The network may also comprise at least one second router. The step of forwarding the transaction to the recipient may comprise forwarding the transaction to the second router adapted to route the transaction to recipient directly or via at least one other second router.

In an embodiment, the address verification function is adapted to check, if the service router is able to route the transaction to the recipient using the address provided by the sender. The address verification function may be adapted to accept the transaction for routing, if it deems possible to perform the routing to the recipient.

In an embodiment, the address translation function is adapted to alter the recipient address of the transaction while it is being processed at the service router. The translation function may perform translation between an address comprising a virtual endpoint address and a physical endpoint address.

In an embodiment, the recipient address of the received transaction comprises the sender's virtual endpoint address at the service router and the physical delivery address to the recipient is available in the transaction's data.

In an embodiment, the recipient address of the received transaction comprises the recipient's virtual endpoint address at the service router.

In an embodiment, the address translation function is a service accessible by a second router in the network and the service provides the translated address upon request by the second router.

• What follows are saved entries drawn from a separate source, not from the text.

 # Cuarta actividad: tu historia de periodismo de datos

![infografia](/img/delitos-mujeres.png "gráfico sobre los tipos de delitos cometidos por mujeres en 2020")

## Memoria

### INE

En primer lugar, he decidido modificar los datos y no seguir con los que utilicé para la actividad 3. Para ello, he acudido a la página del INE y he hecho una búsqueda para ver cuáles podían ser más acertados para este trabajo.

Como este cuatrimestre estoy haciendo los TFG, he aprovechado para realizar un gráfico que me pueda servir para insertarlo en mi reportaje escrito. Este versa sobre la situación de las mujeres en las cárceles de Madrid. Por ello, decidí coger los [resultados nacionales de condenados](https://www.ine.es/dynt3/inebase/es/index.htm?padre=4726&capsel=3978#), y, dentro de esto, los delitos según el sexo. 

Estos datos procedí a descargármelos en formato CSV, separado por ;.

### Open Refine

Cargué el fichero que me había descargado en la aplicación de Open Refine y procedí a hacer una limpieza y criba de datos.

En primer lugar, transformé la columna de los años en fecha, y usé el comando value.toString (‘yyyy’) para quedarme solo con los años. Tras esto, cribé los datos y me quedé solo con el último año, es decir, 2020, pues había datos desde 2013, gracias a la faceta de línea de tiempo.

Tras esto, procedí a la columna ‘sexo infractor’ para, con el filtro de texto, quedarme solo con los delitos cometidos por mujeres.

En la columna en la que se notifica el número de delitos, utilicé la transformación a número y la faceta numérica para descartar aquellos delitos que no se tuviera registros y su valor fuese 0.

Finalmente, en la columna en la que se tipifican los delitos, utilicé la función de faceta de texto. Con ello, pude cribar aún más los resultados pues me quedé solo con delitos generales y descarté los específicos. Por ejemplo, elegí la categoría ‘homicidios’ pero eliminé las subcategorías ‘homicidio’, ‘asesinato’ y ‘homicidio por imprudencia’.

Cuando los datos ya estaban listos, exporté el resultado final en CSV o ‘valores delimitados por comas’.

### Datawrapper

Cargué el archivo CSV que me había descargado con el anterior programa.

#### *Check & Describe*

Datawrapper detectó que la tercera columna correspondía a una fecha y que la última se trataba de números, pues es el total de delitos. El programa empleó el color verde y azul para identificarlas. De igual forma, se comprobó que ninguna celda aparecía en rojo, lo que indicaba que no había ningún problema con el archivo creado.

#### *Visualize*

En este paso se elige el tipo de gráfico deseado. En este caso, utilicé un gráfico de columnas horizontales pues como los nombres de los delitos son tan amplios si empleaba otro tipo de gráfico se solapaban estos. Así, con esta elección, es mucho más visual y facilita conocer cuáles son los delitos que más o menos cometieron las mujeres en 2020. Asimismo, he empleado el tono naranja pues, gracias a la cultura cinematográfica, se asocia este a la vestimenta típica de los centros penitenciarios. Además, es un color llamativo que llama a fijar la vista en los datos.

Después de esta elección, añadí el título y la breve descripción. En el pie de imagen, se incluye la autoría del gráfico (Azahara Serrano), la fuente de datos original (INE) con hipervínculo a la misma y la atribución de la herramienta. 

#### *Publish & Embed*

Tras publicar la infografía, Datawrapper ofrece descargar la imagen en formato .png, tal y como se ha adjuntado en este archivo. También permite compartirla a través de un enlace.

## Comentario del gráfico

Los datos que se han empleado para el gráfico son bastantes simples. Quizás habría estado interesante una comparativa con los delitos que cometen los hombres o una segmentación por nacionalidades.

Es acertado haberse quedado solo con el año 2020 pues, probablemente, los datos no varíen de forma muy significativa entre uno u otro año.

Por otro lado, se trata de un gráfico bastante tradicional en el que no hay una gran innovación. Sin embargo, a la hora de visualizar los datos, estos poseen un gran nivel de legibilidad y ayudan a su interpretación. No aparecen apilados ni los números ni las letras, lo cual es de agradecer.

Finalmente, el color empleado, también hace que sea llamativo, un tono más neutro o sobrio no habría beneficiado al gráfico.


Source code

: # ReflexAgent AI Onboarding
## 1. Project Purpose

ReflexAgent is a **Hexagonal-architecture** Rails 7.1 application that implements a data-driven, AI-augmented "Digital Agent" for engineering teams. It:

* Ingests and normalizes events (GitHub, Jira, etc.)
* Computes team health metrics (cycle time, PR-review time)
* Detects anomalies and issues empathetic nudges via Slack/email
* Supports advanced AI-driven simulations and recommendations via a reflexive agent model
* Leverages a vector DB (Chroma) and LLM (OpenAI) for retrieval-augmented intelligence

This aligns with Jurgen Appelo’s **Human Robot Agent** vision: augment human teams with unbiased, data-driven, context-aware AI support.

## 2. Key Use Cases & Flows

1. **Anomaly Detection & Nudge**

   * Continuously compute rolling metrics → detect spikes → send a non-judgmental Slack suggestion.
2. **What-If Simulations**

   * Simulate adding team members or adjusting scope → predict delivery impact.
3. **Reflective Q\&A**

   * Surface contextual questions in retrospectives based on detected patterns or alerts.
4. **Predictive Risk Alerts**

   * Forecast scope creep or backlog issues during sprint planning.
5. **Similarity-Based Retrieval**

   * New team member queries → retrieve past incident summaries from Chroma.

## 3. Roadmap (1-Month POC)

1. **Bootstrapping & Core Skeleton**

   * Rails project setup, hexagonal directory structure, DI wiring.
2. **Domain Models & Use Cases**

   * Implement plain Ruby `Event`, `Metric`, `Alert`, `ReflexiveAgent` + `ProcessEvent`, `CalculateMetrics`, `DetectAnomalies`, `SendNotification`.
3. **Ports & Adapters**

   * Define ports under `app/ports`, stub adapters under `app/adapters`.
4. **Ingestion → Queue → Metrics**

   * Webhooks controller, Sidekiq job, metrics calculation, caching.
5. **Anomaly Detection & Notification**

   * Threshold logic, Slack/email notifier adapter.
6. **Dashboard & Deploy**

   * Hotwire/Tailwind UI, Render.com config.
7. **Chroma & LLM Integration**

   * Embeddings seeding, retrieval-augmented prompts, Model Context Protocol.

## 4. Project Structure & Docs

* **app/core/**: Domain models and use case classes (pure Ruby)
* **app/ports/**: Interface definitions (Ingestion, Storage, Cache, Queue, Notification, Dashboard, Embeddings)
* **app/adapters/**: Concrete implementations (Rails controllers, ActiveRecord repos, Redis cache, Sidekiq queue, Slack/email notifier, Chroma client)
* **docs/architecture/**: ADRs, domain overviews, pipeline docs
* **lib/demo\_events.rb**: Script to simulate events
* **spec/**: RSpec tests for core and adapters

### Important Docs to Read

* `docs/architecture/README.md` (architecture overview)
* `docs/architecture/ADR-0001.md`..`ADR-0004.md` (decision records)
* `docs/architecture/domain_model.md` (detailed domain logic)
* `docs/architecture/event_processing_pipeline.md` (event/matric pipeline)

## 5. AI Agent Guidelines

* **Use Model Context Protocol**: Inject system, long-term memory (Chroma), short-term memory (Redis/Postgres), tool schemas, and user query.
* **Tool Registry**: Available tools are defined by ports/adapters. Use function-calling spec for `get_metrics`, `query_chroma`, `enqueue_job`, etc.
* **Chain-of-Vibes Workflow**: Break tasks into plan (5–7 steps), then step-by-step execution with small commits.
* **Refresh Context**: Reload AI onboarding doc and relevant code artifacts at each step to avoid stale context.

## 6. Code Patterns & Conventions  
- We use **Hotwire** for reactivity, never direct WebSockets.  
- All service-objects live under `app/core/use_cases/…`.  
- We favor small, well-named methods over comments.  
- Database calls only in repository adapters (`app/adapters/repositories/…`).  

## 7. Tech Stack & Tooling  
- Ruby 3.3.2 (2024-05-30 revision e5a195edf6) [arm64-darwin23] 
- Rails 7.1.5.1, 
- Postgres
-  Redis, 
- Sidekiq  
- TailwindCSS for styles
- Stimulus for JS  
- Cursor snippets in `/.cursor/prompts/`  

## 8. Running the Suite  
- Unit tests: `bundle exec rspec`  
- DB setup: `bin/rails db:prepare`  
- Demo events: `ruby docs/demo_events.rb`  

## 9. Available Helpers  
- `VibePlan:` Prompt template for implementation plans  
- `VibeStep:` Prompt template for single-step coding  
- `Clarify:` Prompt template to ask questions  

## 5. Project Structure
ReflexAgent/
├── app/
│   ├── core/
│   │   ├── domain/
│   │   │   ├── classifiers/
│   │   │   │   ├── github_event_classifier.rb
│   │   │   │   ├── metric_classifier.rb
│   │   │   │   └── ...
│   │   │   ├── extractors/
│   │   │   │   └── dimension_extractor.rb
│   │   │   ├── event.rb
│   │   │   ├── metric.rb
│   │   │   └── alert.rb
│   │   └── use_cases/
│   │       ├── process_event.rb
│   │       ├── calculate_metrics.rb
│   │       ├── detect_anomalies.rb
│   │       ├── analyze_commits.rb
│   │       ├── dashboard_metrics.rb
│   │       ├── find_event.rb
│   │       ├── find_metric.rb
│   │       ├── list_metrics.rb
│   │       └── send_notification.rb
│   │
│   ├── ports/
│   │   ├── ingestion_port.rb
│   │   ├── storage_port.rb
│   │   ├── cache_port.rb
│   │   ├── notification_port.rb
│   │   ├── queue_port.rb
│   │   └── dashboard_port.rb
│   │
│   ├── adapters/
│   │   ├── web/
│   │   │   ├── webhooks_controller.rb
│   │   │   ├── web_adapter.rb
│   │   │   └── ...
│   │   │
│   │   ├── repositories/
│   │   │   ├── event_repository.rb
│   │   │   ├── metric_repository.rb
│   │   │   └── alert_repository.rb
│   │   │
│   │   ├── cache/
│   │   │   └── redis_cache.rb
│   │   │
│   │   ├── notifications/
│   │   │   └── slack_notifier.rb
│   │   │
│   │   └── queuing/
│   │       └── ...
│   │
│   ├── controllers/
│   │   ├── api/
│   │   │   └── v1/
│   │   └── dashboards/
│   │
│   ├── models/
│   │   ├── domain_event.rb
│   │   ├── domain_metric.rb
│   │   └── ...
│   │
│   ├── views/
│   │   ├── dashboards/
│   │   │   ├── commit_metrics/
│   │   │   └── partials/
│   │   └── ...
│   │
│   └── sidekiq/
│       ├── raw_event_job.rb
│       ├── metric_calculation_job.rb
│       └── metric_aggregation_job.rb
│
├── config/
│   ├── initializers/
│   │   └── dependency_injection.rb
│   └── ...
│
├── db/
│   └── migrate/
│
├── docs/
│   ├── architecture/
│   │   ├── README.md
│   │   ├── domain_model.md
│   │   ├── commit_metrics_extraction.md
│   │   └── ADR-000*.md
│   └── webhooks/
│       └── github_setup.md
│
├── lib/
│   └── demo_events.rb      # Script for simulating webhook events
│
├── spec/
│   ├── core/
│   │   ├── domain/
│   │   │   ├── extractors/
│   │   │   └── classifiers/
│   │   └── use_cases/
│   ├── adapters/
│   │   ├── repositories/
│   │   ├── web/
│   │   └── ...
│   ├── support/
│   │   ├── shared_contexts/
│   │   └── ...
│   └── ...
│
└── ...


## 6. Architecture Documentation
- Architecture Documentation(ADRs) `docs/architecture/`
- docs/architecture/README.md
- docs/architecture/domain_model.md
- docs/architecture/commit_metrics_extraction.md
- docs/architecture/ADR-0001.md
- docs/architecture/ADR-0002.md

In an embodiment, the network comprises a plurality of separately operated networks wherein at least one first network is adapted to route transactions to at least one second network. In an embodiment, the sender and the receiver reside in separate networks and the sender's network is unable to route the transaction directly to the receiver's network.

The method may further comprise the step of amending the transaction's data with at least one URL associable with at least one service applicable to the transaction and/or the recipient of the transaction.

The address translation step may comprise the step of resolving the end recipient's delivery address in the recipient's network from the content of the received transaction.

The method may also comprise the steps of receiving the delivery success status information about the forwarded transaction, and maintaining data of the storage of the service router using the address and delivery status information of the transaction.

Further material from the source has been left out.